Bonometti “non ha ancora ricevuto alcun documento ufficiale” ma, secondo quanto fatto sapere dal suo staff, “ha appreso la notizia dalla stampa”. Nella giornata di martedì il presidente di Confindustria Lombardia è stato sentito come persona informata sui fatti dai magistrati milanesi che indagano sulla presunta rete di corruzione che avrebbe caratterizzato la spartizione di appalti in Lombardia.

L’industriale, che è a capo delle Officine Meccaniche Rezzatesi e di Confindustria Lombardia dal novembre 2017, è solo uno dei numerosi testimoni ascoltati dai pm Silvia Bonardi, Adriano Scudieri e Luigi Furno e solo uno degli indagati nell’inchiesta che sta colpendo politici e imprenditori.

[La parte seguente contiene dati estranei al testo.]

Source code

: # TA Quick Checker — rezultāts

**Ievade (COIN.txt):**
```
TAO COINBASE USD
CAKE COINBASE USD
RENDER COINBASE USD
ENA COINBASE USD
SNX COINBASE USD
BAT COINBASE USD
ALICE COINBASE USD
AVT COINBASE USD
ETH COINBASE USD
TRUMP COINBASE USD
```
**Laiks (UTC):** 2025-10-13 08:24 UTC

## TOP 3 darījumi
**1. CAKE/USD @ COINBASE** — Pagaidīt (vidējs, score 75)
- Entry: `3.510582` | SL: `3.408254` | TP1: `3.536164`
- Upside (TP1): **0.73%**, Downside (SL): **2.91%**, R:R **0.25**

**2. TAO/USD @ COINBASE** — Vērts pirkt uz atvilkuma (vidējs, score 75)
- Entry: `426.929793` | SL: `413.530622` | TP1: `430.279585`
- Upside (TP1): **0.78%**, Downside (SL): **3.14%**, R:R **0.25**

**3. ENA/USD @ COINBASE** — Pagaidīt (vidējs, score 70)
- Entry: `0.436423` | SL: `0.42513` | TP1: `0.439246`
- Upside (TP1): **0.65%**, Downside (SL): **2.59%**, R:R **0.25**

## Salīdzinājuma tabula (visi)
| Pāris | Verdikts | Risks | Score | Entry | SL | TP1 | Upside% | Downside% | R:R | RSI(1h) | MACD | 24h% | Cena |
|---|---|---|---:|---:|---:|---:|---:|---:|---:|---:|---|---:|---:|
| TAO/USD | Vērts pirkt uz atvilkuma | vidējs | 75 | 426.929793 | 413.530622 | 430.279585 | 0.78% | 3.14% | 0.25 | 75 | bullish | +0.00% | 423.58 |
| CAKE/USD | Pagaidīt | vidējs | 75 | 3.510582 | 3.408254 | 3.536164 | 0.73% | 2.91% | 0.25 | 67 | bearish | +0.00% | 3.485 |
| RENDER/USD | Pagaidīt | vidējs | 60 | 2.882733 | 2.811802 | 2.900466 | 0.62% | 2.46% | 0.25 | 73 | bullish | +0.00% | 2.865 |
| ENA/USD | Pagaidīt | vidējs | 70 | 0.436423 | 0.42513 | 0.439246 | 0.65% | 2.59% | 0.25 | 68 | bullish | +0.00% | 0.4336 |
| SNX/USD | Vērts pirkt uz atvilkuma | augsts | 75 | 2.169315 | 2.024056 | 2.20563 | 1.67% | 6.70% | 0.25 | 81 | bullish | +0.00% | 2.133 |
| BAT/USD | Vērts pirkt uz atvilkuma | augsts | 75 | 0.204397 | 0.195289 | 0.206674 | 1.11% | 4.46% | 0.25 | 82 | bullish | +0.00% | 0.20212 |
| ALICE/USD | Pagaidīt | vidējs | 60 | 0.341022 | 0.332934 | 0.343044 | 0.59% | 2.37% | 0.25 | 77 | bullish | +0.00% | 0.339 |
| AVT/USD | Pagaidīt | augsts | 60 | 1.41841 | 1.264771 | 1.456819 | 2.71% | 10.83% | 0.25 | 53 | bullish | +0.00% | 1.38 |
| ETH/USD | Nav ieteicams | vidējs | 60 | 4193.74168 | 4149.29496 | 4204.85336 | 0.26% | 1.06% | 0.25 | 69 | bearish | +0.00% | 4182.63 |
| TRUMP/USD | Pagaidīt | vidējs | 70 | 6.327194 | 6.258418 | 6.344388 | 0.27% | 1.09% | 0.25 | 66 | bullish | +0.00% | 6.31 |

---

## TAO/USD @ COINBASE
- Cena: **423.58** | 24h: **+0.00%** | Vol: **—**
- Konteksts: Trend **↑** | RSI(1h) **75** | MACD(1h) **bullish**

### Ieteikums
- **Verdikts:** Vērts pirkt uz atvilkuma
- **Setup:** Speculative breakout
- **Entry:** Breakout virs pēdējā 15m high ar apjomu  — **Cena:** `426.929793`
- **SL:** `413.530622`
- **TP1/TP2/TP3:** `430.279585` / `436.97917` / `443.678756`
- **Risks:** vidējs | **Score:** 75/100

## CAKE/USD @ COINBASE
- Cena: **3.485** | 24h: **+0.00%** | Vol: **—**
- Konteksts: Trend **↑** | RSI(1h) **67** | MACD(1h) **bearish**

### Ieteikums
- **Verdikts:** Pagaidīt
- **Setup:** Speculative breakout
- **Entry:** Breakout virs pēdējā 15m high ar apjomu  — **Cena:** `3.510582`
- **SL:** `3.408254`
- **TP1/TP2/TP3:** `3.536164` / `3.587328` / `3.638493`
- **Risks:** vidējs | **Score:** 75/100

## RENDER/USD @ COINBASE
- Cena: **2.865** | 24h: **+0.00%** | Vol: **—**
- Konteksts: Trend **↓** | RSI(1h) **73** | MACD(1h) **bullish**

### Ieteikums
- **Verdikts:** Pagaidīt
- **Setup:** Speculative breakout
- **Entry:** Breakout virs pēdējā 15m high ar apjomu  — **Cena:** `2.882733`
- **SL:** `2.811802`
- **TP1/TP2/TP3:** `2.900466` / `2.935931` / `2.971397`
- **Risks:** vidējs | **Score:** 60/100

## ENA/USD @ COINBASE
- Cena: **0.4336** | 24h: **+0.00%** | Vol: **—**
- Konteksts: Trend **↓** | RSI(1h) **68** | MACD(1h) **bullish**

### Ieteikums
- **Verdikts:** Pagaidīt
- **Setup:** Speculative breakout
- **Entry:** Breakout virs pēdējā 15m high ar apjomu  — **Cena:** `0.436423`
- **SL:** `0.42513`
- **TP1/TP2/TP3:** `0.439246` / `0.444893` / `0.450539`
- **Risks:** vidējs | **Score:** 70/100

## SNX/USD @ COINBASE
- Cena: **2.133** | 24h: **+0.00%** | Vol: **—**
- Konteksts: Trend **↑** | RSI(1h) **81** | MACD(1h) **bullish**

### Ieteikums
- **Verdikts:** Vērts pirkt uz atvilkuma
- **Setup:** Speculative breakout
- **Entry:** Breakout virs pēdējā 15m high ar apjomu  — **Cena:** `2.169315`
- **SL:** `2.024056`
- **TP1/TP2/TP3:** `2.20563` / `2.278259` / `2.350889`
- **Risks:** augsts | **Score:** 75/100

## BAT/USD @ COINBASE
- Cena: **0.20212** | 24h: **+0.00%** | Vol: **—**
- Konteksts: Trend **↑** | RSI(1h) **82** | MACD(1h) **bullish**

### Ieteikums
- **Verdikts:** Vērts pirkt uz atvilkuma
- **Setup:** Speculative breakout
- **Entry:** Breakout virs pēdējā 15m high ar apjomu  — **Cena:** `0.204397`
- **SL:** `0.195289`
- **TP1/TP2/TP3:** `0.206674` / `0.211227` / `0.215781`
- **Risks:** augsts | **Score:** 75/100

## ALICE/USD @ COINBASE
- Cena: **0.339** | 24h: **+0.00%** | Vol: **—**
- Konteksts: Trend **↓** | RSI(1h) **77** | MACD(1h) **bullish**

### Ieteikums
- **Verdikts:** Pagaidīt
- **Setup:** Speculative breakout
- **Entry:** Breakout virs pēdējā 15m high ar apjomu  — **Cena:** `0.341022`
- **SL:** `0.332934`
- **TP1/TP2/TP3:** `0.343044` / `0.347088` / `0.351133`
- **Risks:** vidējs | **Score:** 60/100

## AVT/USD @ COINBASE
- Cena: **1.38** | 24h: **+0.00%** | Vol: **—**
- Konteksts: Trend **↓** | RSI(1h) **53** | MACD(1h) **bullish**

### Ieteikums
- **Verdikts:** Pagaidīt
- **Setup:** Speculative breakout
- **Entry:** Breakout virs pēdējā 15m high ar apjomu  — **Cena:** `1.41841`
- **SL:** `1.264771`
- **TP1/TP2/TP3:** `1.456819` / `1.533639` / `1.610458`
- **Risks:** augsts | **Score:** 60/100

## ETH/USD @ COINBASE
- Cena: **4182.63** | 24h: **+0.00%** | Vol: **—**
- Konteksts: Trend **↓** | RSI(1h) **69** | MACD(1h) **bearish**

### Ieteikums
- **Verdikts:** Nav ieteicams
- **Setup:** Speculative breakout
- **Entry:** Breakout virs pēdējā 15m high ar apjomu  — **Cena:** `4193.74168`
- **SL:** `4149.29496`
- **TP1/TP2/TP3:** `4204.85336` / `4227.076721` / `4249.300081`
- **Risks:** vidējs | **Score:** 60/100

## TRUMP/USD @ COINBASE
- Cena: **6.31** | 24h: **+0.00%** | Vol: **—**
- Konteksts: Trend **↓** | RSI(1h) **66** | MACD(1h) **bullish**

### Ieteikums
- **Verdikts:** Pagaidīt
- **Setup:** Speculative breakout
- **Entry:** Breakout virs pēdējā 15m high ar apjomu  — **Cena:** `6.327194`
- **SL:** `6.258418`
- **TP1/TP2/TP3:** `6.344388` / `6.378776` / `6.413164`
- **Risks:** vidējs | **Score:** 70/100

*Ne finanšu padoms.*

Marco Bonometti ha però negato che la fattura da 31mila sia un finanziamento al partito. Lo ha detto anche martedì sera durante l’interrogatorio con i magistrati di Milano che hanno sospeso l’esame quando, secondo l’accusa, stava emergendo l’ipotesi di finanziamento illecito ai partiti. Con Bonometti non c’era il suo legale di fiducia, l’avvocato bresciano Luigi Frattini, ma un amministratore della Omr holding. Bonometti avrebbe spiegato di aver sostenuto economicamente diverse campagne elettorali senza farne mistero.

Altri due imprenditori, probabilmente sempre sentiti nelle ultime ore, sono stati iscritti nel registro degli indagati con l’accusa di finanziamento illecito alla società riconducibile a Lara Comi. Finanziamento che sarebbe avvenuto con un meccanismo simile. Per tutta la giornata di martedì, oltre all’industriale bresciano Bonometti, sono stati ascoltati testimoni e indagati tra cui anche un’avvocatessa ligure citata da Giuseppe Zingale, dg dell’ente Afol Metropolitana, come colei che, tramite l’eurodeputata forzista Lara Comi, ha ricevuto consulenze dall’ente per un progetto, come ha spiegato lo stesso dirigente interrogato dal gip Raffaella Mascarino, che si proponeva di lanciare l’Agenzia per la Formazione, Orientamento e Lavoro in Europa.